What the task asks
Reproduce the whole of the records exactly, and make sure no picture is carried into the result.

Material shown
···
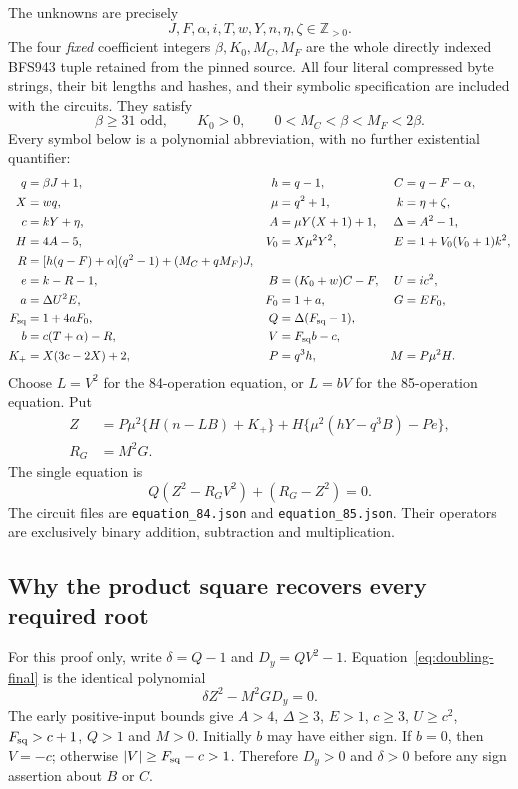 The unknowns are precisely
\[
 J,F,\alpha,i,T,w,Y,n,\eta,\zeta\in\mathbb Z_{>0}.
\]
The four \emph{fixed} coefficient integers $\beta,K_0,M_C,M_F$ are
the whole directly indexed BFS943 tuple retained from the pinned source.
All four literal compressed byte strings, their bit lengths and hashes,
and their symbolic specification are included with the circuits.  They
satisfy
\[
 \beta\ge31\text{ odd},\qquad K_0>0,\qquad
 0<M_C<\beta<M_F<2\beta.
\]
Every symbol below is a polynomial abbreviation, with no further
existential quantifier:
\begin{align*}
 q&=\beta J+1,&h&=q-1,&C&=q-F-\alpha,\\
 X&=wq,&\mu&=q^2+1,&k&=\eta+\zeta,\\
 c&=kY+\eta,&A&=\mu Y(X+1)+1,&\Delta&=A^2-1,\\
 H&=4A-5,&V_0&=X\mu^2Y^2,&E&=1+V_0(V_0+1)k^2,\\
 R&=[h(q-F)+\alpha](q^2-1)+(M_C+qM_F)J,\\
 e&=k-R-1,&B&=(K_0+w)C-F,&U&=ic^2,\\
 a&=\Delta U^2E,&F_0&=1+a,&G&=EF_0,\\
 F_{\rm sq}&=1+4aF_0,&Q&=\Delta(F_{\rm sq}-1),\\
 b&=c(T+\alpha)-R,&V&=F_{\rm sq}b-c,\\
 K_+&=X(3c-2X)+2,&P&=q^3h,&M&=P\mu^2H.
\end{align*}
Choose $L=V^2$ for the 84-operation equation, or $L=bV$ for the
85-operation equation.  Put
\begin{align*}
 Z&=P\mu^2\{H(n-LB)+K_+\}
       +H\{\mu^2(hY-q^3B)-Pe\},\\
 R_G&=M^2G.
\end{align*}
The single equation is
\begin{equation}
 \boxed{Q(Z^2-R_GV^2)+(R_G-Z^2)=0.}
 \label{eq:doubling-final}
\end{equation}
The circuit files are \texttt{equation\_84.json} and
\texttt{equation\_85.json}.  Their operators are exclusively binary
addition, subtraction and multiplication.

\subsection{Why the product square recovers every required root}

For this proof only, write $\delta=Q-1$ and $D_y=QV^2-1$.
Equation~\eqref{eq:doubling-final} is the identical polynomial
\begin{equation}
 \delta Z^2-M^2GD_y=0.
 \label{eq:doubling-product}
\end{equation}
The early positive-input bounds give $A>4$, $\Delta\ge3$, $E>1$,
$c\ge3$, $U\ge c^2$, $F_{\rm sq}>c+1$, $Q>1$ and $M>0$.
Initially $b$ may have either sign.  If $b=0$, then $V=-c$;
otherwise $|V|\ge F_{\rm sq}-c>1$.  Therefore $D_y>0$ and
$\delta>0$ before any sign assertion about $B$ or $C$.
···
Exercise solution
 The unknowns are precisely
\[
 J,F,\alpha,i,T,w,Y,n,\eta,\zeta\in\mathbb Z_{>0}.
\]
The four \emph{fixed} coefficient integers $\beta,K_0,M_C,M_F$ are
the whole directly indexed BFS943 tuple retained from the pinned source.
All four literal compressed byte strings, their bit lengths and hashes,
and their symbolic specification are included with the circuits.  They
satisfy
\[
 \beta\ge31\text{ odd},\qquad K_0>0,\qquad
 0<M_C<\beta<M_F<2\beta.
\]
Every symbol below is a polynomial abbreviation, with no further
existential quantifier:
\begin{align*}
 q&=\beta J+1,&h&=q-1,&C&=q-F-\alpha,\\
 X&=wq,&\mu&=q^2+1,&k&=\eta+\zeta,\\
 c&=kY+\eta,&A&=\mu Y(X+1)+1,&\Delta&=A^2-1,\\
 H&=4A-5,&V_0&=X\mu^2Y^2,&E&=1+V_0(V_0+1)k^2,\\
 R&=[h(q-F)+\alpha](q^2-1)+(M_C+qM_F)J,\\
 e&=k-R-1,&B&=(K_0+w)C-F,&U&=ic^2,\\
 a&=\Delta U^2E,&F_0&=1+a,&G&=EF_0,\\
 F_{\rm sq}&=1+4aF_0,&Q&=\Delta(F_{\rm sq}-1),\\
 b&=c(T+\alpha)-R,&V&=F_{\rm sq}b-c,\\
 K_+&=X(3c-2X)+2,&P&=q^3h,&M&=P\mu^2H.
\end{align*}
Choose $L=V^2$ for the 84-operation equation, or $L=bV$ for the
85-operation equation.  Put
\begin{align*}
 Z&=P\mu^2\{H(n-LB)+K_+\}
       +H\{\mu^2(hY-q^3B)-Pe\},\\
 R_G&=M^2G.
\end{align*}
The single equation is
\begin{equation}
 \boxed{Q(Z^2-R_GV^2)+(R_G-Z^2)=0.}
 \label{eq:doubling-final}
\end{equation}
The circuit files are \texttt{equation\_84.json} and
\texttt{equation\_85.json}.  Their operators are exclusively binary
addition, subtraction and multiplication.

\subsection{Why the product square recovers every required root}

For this proof only, write $\delta=Q-1$ and $D_y=QV^2-1$.
Equation~\eqref{eq:doubling-final} is the identical polynomial
\begin{equation}
 \delta Z^2-M^2GD_y=0.
 \label{eq:doubling-product}
\end{equation}
The early positive-input bounds give $A>4$, $\Delta\ge3$, $E>1$,
$c\ge3$, $U\ge c^2$, $F_{\rm sq}>c+1$, $Q>1$ and $M>0$.
Initially $b$ may have either sign.  If $b=0$, then $V=-c$;
otherwise $|V|\ge F_{\rm sq}-c>1$.  Therefore $D_y>0$ and
$\delta>0$ before any sign assertion about $B$ or $C$.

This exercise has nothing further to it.